As always with my notes, I’ve put my commentary, where possible, in italics.
Monday, December 9
Barn Raising in a Virtual World or How Innovative Approaches in Funding Led to an Architecture We Can All Use
Allan Bell, UBC; Alex Garnett, Simon Fraser; Carla Graebner, Simon Fraser; Geoff Harder, U of Alberta
Barn raising is a good metaphor for this work, not least because it is collaborative and community based. As it turns out, between BC and Alberta, one has a wide range of local resources at hand for such a project, both informal and formal. These range from code4libBC to CARL and the Council of Pacific and Prairie University Libraries (COPPUL). Within these various entities, and there are more than I’ve mentioned here, there is a variety of expertise at hand in working groups, initiatives, project groups, etc.
In passing, Carla mentioned that one of the assets they had in hand was a local IT staff with extensive experience with open source solutions. That’s an understatement, to say the least, but I’m glad she pointed it out, since it makes clear that one of the benefits of doing your own thing with open source is that your staff develop and can then apply their expertise to other work. As those of us who by nature lean toward open source often say to those who trot out evergreen statements such as “open source isn’t free, you know,” it is wiser to invest in staff capacity than to fund a software company’s bottom line.
Interesting sidenote: when Alex started speaking, he noted that his title is Digital Preservation and Data Curation Specialist, but then said in passing that he’s a systems librarian. It’s a positive development to note that someone doing his work now has a much more descriptive (and forward-thinking) title than “systems librarian,” which is a legacy from ILS days.
Archivematica was a natural choice for a project in their environment: open source and based in BC. They are now engaged in creating customizations for their work, related in part to automated ingest. Archivematica is generally conceived of us a tool for active use by depositors, curators, and archivists, but their needs are more at the tail end, since they use other front end technologies, such as Islandora. Auto ingest can also work well with theses, which are largely homogenous.
Their customizations largely concern engaging a specific set of the available microservices and applying them to batches. Alex used some screenshots of Archivematica to illustrate this concept.
They want to use Archivematica with a local LOCKSS network, since LOCKSS offers more for bit-level preservation than does Archivematica (which only uses checksums). LOCKSS generates multiple copies which can then be compared and used for repair. They are calling their central LOCKSS instance the LOCKSS-o-matic, and name that Alex attributes to Mark Jordan. He should trademark that ASAP.

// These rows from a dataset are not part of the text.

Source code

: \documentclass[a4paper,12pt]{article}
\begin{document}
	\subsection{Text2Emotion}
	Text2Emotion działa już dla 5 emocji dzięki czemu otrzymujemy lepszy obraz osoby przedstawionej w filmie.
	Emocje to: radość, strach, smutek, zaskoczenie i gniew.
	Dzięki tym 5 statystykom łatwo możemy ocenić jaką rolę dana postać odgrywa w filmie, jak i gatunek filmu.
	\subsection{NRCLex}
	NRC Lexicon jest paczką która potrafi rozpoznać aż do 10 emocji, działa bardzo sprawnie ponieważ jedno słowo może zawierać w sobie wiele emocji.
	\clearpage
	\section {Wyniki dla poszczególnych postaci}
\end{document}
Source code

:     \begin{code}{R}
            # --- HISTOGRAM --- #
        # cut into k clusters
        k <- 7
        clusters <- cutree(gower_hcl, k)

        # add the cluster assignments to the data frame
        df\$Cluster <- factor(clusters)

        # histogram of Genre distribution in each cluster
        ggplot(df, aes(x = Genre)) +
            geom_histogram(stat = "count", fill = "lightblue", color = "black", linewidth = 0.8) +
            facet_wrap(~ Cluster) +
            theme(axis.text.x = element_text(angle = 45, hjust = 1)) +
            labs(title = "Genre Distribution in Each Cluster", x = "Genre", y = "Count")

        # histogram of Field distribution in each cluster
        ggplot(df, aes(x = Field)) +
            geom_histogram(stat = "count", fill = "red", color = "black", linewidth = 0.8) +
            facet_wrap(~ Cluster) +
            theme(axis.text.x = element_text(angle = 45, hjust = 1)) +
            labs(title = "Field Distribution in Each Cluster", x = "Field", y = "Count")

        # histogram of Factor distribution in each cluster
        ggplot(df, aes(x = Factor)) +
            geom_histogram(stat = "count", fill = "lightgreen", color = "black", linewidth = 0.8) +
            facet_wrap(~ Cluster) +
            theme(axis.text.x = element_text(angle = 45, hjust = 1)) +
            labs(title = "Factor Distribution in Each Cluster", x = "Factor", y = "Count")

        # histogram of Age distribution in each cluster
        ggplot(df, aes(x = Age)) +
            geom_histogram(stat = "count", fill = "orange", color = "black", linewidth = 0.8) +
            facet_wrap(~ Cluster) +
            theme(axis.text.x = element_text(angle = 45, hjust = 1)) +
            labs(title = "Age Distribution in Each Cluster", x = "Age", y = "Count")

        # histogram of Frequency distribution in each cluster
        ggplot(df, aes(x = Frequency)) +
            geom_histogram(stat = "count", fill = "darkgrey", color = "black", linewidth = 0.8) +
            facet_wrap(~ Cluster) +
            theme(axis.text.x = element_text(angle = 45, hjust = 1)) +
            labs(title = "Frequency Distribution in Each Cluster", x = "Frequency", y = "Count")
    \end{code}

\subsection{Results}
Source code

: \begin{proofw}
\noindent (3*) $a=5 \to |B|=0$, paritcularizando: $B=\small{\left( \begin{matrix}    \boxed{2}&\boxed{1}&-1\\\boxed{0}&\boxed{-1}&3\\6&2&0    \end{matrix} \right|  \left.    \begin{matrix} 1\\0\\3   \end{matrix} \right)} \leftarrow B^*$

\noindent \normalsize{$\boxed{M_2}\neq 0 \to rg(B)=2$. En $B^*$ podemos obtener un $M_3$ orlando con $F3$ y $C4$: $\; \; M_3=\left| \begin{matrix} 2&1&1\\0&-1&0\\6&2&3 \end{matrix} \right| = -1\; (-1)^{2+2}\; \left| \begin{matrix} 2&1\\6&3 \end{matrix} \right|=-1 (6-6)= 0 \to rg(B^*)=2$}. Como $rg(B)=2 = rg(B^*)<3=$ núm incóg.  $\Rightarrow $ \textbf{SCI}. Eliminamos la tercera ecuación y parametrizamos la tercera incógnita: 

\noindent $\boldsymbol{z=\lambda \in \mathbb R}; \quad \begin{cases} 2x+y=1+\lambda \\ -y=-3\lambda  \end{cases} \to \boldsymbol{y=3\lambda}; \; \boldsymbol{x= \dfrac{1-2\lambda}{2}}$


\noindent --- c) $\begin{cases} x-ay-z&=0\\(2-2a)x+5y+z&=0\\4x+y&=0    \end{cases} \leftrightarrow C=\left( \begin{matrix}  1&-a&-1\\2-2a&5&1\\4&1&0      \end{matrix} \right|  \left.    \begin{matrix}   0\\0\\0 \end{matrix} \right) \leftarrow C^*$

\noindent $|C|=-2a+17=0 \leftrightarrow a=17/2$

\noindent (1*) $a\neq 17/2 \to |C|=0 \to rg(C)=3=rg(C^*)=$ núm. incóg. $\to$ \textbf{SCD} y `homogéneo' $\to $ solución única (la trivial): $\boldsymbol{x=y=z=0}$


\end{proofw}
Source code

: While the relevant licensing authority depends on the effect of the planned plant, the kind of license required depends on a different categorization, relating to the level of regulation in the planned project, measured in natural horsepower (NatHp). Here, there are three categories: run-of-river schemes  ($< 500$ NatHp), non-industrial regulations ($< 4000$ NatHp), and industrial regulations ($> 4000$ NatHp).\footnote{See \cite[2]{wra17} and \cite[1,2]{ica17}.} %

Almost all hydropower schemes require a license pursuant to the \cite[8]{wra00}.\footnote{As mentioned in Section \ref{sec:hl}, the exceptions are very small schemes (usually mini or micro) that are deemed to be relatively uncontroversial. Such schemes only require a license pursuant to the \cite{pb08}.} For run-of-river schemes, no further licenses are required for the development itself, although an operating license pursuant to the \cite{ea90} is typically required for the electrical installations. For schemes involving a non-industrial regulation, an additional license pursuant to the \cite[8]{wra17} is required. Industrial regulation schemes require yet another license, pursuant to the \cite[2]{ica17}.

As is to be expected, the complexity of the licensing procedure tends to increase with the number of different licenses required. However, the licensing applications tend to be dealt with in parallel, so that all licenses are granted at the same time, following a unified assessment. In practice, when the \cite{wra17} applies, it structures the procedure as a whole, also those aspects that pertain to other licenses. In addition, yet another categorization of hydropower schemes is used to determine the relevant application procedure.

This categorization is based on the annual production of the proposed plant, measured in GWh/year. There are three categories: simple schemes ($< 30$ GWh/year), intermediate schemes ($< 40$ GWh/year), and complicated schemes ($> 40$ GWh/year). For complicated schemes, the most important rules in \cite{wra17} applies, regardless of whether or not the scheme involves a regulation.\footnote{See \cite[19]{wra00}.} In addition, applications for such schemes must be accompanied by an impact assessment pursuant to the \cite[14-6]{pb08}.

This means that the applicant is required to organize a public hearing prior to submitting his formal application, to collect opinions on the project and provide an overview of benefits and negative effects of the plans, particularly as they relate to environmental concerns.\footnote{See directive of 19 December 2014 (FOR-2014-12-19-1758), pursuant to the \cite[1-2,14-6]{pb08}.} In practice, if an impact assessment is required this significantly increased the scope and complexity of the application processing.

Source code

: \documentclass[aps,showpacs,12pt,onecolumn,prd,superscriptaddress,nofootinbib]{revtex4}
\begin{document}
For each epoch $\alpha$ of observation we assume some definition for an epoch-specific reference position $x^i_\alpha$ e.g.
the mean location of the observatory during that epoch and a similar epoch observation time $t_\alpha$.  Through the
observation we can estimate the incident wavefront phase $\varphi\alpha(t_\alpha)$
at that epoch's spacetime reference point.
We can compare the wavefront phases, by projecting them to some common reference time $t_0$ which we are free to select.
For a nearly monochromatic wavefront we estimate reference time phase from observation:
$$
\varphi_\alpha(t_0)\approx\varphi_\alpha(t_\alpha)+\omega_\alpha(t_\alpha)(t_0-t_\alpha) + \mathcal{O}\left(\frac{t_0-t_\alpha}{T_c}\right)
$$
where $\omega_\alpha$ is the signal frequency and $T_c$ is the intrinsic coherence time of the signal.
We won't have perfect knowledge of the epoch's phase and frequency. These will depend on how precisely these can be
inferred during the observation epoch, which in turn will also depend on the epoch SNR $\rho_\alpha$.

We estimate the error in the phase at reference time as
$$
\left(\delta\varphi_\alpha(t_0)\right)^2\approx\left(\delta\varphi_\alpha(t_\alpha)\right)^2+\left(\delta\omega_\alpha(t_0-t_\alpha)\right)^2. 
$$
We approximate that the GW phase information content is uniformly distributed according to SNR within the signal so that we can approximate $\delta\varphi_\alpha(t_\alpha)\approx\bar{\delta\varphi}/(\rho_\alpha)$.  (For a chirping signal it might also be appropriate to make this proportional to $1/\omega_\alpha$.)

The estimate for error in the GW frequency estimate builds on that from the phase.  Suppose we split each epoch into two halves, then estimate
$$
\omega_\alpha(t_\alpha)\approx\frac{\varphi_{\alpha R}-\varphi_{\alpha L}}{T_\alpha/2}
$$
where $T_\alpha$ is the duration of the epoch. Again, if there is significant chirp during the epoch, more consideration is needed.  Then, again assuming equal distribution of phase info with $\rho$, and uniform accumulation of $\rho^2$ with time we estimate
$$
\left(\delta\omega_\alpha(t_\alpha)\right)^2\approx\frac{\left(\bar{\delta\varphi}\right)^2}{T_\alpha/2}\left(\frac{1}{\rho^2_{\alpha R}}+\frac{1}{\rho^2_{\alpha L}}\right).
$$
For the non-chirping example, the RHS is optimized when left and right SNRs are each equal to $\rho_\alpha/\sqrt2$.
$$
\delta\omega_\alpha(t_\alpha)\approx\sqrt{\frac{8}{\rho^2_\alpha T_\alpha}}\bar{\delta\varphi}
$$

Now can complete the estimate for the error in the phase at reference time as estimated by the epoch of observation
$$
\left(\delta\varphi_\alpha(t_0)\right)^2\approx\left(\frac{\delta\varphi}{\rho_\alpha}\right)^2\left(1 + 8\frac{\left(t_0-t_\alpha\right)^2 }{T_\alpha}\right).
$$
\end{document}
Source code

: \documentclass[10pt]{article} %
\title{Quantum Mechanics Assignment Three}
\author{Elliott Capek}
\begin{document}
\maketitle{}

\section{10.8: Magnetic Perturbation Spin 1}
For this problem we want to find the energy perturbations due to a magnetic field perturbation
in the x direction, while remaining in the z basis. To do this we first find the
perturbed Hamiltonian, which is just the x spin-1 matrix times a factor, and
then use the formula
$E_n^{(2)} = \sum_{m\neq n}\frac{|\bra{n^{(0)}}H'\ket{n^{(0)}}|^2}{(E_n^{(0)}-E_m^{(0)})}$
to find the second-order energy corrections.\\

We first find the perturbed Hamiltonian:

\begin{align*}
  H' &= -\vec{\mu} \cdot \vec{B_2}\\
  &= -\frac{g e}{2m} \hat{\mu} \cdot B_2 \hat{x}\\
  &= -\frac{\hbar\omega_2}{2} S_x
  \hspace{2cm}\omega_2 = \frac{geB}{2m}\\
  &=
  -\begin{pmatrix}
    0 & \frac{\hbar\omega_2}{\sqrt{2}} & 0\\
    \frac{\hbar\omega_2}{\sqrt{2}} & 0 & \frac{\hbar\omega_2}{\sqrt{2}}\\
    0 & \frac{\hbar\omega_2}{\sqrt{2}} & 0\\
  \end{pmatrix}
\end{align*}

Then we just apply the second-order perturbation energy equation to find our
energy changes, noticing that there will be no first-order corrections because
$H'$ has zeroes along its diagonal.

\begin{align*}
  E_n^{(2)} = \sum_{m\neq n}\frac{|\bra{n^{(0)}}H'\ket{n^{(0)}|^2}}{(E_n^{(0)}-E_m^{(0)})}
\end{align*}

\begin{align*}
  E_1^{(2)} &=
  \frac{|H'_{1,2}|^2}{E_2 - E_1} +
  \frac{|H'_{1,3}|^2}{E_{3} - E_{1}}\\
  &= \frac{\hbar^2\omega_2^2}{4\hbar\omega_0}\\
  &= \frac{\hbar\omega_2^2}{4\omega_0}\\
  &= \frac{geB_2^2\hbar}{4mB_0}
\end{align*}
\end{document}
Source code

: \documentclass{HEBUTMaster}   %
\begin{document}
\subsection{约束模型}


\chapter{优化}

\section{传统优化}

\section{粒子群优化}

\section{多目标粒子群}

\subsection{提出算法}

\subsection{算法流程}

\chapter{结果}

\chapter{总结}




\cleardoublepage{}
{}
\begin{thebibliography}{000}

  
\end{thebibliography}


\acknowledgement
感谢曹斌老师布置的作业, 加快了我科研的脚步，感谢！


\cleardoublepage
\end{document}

Allan spoke mainly about the benefits of collaborative effort, which seem clear in this case. Together they are going to go further much faster then any of them would on their own. It seems that this is something that these institutions do well (as one has seen from previous projects). He made the clear statement that digital preservation strategies and processes require open source solutions for transparency reasons.
They are developing an “Archivematica-as-a-Service” model for other BC and Alberta institutions for whom it doesn’t make sense to build systems at this scale on their own. It has gold, silver, and bronze levels based on services provided/needed. BC, as is well known in Canada, has very strict privacy laws, which limit the ability to use commercial cloud services.
Geoff made many of the same points about monolithic systems: “trust what we can see, not what we’ve been told.” He pointed out some of their pain with such solutions, using an example that was documented at a recent Access conference by Peter Binkley (some notes on that talk can be found here).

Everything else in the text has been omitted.